Dokuz yaşından beri sokaklarda yaşayan, sokağın şiddete açık halinden şikayet eden Nigar Y., sokaklarda yaşayan biri olarak, arada sırada yanına uğrayan kentin insanları kadar da tedirgin değil.

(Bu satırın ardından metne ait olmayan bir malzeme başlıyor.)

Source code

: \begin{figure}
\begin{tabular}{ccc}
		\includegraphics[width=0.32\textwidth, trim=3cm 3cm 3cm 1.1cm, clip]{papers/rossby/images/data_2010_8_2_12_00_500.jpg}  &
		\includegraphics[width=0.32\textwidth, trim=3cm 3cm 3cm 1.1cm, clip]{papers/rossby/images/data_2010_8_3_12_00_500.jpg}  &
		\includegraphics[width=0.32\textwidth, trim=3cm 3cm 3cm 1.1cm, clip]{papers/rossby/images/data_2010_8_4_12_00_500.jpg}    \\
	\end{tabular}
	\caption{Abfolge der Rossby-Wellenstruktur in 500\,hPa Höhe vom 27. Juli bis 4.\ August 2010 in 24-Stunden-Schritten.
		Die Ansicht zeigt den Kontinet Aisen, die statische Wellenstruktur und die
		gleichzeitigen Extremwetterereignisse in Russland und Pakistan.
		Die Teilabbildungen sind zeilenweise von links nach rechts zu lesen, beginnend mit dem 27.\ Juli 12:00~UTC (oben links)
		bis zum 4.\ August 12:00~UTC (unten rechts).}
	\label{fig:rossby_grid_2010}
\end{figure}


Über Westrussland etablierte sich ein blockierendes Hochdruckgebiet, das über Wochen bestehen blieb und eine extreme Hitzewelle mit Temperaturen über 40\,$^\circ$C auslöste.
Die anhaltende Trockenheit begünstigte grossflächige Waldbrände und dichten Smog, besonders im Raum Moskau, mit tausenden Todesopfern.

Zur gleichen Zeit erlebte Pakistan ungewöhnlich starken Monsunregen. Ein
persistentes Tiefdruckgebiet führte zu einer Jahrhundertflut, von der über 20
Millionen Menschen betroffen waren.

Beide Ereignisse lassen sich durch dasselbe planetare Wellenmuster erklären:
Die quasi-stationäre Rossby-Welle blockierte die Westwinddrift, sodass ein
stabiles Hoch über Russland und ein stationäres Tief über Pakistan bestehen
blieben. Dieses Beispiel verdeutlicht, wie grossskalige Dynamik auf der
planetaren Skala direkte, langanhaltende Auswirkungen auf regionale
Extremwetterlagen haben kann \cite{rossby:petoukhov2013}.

Fotoğraf: Fatih Polat/Evrensel

Paylaş

Hazırlayan: Fatih POLAT

“Burayı da kaybetmek istemiyorum.”

Bir binanın giriş çıkış için kullanılmadığı belli olan kapısının önündeki yanlardan rüzgara karşı korunaklı boşluğunda, soğuk bir kış günü, battaniyelere sarılı olarak, önündeki tezgahta bulunan kağıt mendilleri satıyor. Ekonomik etkenlerden, göçe kadar uzanan çeşitli nedenlerle sokaklardaki evsizlere her gün yüzlercesinin eklendiği bir dünyada Nigar Y, kendisine yaşam alanı olarak belirlediği o boşluğu kaybetmek istemiyor.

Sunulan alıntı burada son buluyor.